How To Become An Enthralling Storyteller
At my last job, I was a senior assistant at a finance company. The boss, Mr. Gould, was tall, kinda short. Lightish-dark hair. I remember he had this little dog he would bring into the office named Horton. Or was it Morton? Anyway, I’m sorry, what was the question?
If you’ve made it past this nonsensical anecdote, bravo! A well-told story can leave an impression on your audience and create personal investment. But a poorly-told story, like the one above, incites confusion and boredom. Bestselling author Kindra Hall believes good storytellers are able to build a connection and differentiate themselves from the competition.
“Given a choice between listening to statistics or facts or listening to a story, people will always choose a story. And stories stick with them longer.” -Kindra Hall
Whether you’re interviewing for a new job or becoming a leader in your field, the ability to be a good storyteller is crucial to succeeding in the business world. If you’re looking to enhance your oratory skills with a sense of eloquence and excitement, follow these storytelling cues.
Have a point
A good story leaves an imprint because it has a purpose. No matter how elegant you tell your tale, no one will be interested if the story doesn’t have meaning. The time you found the last bag of oyster crackers at Aldi won’t hold up next to the Iliad.

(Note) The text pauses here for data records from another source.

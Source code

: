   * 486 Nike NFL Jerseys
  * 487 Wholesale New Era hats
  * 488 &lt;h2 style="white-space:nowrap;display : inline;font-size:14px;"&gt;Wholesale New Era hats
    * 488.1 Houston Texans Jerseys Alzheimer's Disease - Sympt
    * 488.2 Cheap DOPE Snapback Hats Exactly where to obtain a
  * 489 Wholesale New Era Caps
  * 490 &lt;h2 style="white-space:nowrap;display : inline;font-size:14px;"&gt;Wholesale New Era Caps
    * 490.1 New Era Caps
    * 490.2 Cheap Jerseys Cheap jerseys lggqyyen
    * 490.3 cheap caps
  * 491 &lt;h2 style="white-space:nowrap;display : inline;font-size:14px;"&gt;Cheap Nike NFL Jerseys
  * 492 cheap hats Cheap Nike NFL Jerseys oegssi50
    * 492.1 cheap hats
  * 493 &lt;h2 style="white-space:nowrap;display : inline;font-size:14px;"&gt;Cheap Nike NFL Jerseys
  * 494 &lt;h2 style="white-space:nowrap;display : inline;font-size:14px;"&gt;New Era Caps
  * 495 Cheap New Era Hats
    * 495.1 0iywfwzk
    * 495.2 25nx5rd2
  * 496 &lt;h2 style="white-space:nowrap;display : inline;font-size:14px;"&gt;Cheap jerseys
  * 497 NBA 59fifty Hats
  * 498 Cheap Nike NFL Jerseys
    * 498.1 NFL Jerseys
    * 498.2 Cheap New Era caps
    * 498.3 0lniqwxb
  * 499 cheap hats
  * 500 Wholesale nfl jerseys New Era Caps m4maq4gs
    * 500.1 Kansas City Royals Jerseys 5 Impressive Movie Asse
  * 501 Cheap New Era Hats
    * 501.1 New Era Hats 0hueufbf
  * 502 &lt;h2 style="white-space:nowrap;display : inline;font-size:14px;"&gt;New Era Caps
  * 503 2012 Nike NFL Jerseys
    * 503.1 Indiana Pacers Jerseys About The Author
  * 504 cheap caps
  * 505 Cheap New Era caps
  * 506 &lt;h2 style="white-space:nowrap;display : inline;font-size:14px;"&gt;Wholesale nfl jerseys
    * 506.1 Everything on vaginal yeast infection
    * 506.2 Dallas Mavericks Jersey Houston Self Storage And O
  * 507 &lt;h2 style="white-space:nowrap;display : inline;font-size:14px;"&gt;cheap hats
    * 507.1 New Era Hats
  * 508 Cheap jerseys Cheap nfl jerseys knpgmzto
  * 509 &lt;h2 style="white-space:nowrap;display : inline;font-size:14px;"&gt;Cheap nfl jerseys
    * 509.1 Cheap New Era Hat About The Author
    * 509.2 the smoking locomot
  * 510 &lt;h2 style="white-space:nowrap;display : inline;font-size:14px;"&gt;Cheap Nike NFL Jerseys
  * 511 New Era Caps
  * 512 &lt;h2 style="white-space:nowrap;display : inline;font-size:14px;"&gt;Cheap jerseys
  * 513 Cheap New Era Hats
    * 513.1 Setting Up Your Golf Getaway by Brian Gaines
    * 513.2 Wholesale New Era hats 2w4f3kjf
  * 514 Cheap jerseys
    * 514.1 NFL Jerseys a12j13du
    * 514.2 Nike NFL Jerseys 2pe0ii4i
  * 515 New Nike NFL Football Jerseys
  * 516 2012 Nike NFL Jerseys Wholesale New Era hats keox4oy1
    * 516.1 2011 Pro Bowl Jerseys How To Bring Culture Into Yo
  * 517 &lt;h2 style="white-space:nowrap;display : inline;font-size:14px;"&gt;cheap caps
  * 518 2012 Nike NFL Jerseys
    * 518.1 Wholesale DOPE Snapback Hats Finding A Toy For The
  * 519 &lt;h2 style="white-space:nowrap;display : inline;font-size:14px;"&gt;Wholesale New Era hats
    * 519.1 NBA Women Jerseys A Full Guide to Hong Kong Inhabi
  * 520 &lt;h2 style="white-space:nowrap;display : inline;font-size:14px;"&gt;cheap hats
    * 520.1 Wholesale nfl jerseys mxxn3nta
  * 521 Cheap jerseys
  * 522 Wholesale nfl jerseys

Skillshare Blog believes there should be a payoff for the listener, not just the storyteller. Even if it isn’t known to the audience until the end of the tale, make sure there is a central message somewhere in your story.
Cut the bloat
Think of a time someone bored you with a story you weren’t interested in. Chances are, the story droned on, and on, and on. One of the classic blunders used by less-proficient storytellers is bogging the story down with too many unnecessary details. In the example story at the top of this article, my story about a previous job focused far too much energy on the boss’ appearance and little details about his life.
Forbes Lisa Christen reminds us of the classic sad short story “For sale: baby shoes, never worn.” In just six words, we have a full story. Let every individual word drive the story forward while trusting the audience to be able to fill in the blanks. Your audience is smart but uninformed; they’ll be able to understand your meanings.

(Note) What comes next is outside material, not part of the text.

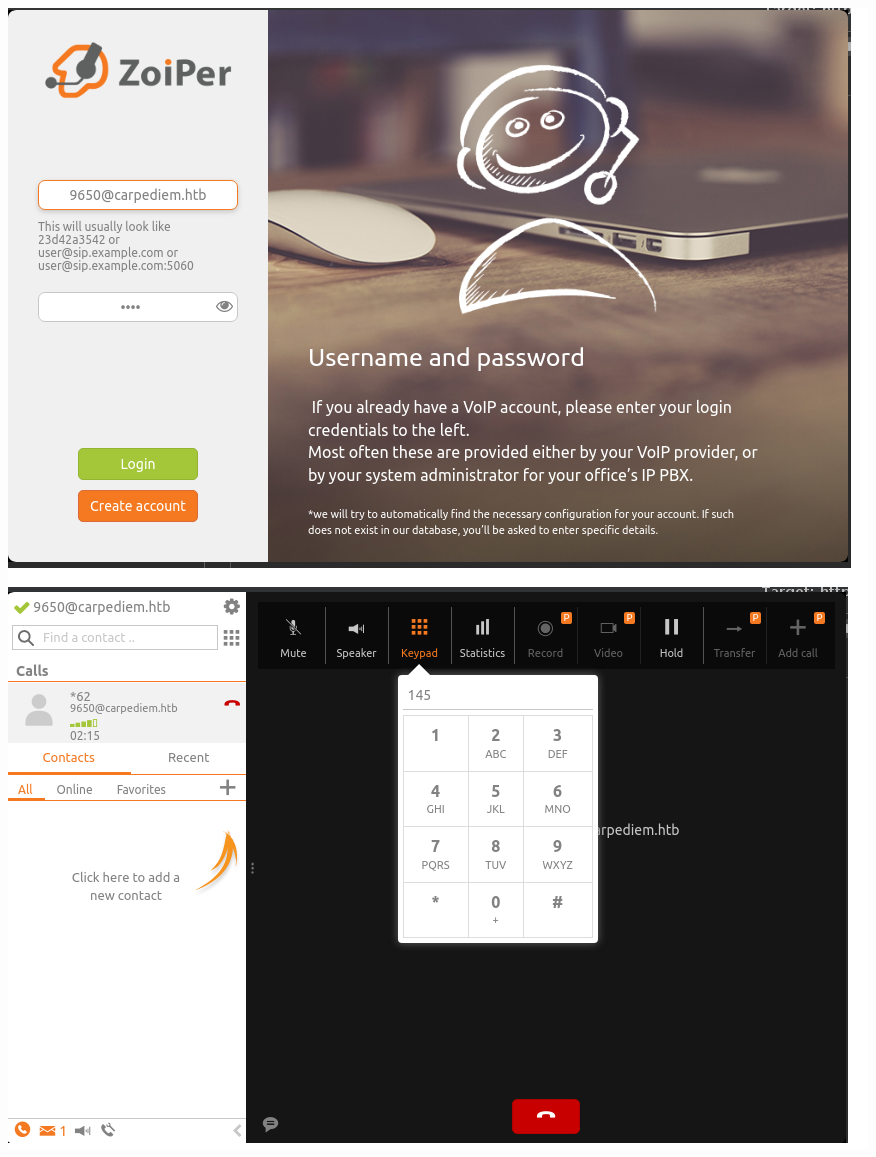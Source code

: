 ![imagen13](/assets/images/Carpediem/carpediem13.png)

![imagen14](/assets/images/Carpediem/carpediem14.png)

While some background information is required, keep it to the necessary bits only, reminds Anett Grant of Fast Company.
“[S]et the scene for your audience in the most concise way possible, telling them only what they need to know to comprehend your key takeaway.” -Anett Grant
Hit emotional beats
If your chronicle is going to stay in the audiences’ mind, it needs to be more than hard facts. The reason you tell a story is to foster a connection, and simply providing the who/what/where/when doesn’t cut it.

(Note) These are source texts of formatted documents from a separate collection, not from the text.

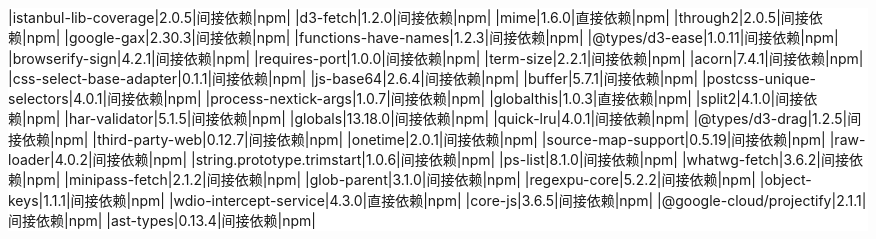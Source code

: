 |istanbul-lib-coverage|2.0.5|间接依赖|npm|
|d3-fetch|1.2.0|间接依赖|npm|
|mime|1.6.0|直接依赖|npm|
|through2|2.0.5|间接依赖|npm|
|google-gax|2.30.3|间接依赖|npm|
|functions-have-names|1.2.3|间接依赖|npm|
|@types/d3-ease|1.0.11|间接依赖|npm|
|browserify-sign|4.2.1|间接依赖|npm|
|requires-port|1.0.0|间接依赖|npm|
|term-size|2.2.1|间接依赖|npm|
|acorn|7.4.1|间接依赖|npm|
|css-select-base-adapter|0.1.1|间接依赖|npm|
|js-base64|2.6.4|间接依赖|npm|
|buffer|5.7.1|间接依赖|npm|
|postcss-unique-selectors|4.0.1|间接依赖|npm|
|process-nextick-args|1.0.7|间接依赖|npm|
|globalthis|1.0.3|直接依赖|npm|
|split2|4.1.0|间接依赖|npm|
|har-validator|5.1.5|间接依赖|npm|
|globals|13.18.0|间接依赖|npm|
|quick-lru|4.0.1|间接依赖|npm|
|@types/d3-drag|1.2.5|间接依赖|npm|
|third-party-web|0.12.7|间接依赖|npm|
|onetime|2.0.1|间接依赖|npm|
|source-map-support|0.5.19|间接依赖|npm|
|raw-loader|4.0.2|间接依赖|npm|
|string.prototype.trimstart|1.0.6|间接依赖|npm|
|ps-list|8.1.0|间接依赖|npm|
|whatwg-fetch|3.6.2|间接依赖|npm|
|minipass-fetch|2.1.2|间接依赖|npm|
|glob-parent|3.1.0|间接依赖|npm|
|regexpu-core|5.2.2|间接依赖|npm|
|object-keys|1.1.1|间接依赖|npm|
|wdio-intercept-service|4.3.0|直接依赖|npm|
|core-js|3.6.5|间接依赖|npm|
|@google-cloud/projectify|2.1.1|间接依赖|npm|
|ast-types|0.13.4|间接依赖|npm|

Kindra Hall believes a successful story has four components: an identifiable character, authentic emotion, a moment, and specific (relevant!) details. This character (often you!) should experience real emotions and have a defining moment, ie the purpose of the story.
Think in terms of an interviewer asking you a challenge you’ve overcome in the workplace. You’ll leave a long-lasting impression if the story is personal and authentic. Don’t just hit the bullet points; really try to highlight the conflict and how you overcame it. Skillshare Blog points out that the conflict is what keeps an audience engaged.
“An easy and linear path to the finish line isn’t going to keep your audience engaged. Instead, you want your characters to face obstacles—and a decent amount of drama—as they journey on their path.”- Skillshare Blog
You’ll be much more likely to get a follow-up call if your story resonates with the hiring managers.
Keep it simple
Tying back to the idea your story should have a point, once you’ve made that point it’s okay to end the story. Anett Grant reminds us that humans have a short attention span; they say to keep the story like a shot clock in basketball. Get your points across and move on. There is no faster way to lose your audience than to ramble on and have them zone out and forget the point you were making.
While storytelling may not be the same as public speaking, a fear of many, many of the principles remain the same. Practice your delivery at home while following the above advice. Repetition leads to comfort and confidence. Whether your audience is one person or one hundred, you’ll be able to self-scout and recognize what is and isn’t working.
Skillshare Blog further recommends looking to those who have mastered the art of storytelling to improve. Think of your favorite storytellers and read or listen to their tales. Ask yourself why the story works and how you can adapt those techniques yourself.
Storytelling is a vital skill to master for your professional career. As a job seeker, it will allow you to stick in the hiring manager’s mind after the interview, leading to more follow-ups. As a leader, you’ll find yourself connecting with your team and inspiring them to new heights. It can allow you to resonate with customers, leading to more sales and satisfied clients. Some people are natural storytellers, but with a little effort, anyone can become a masterful storyteller.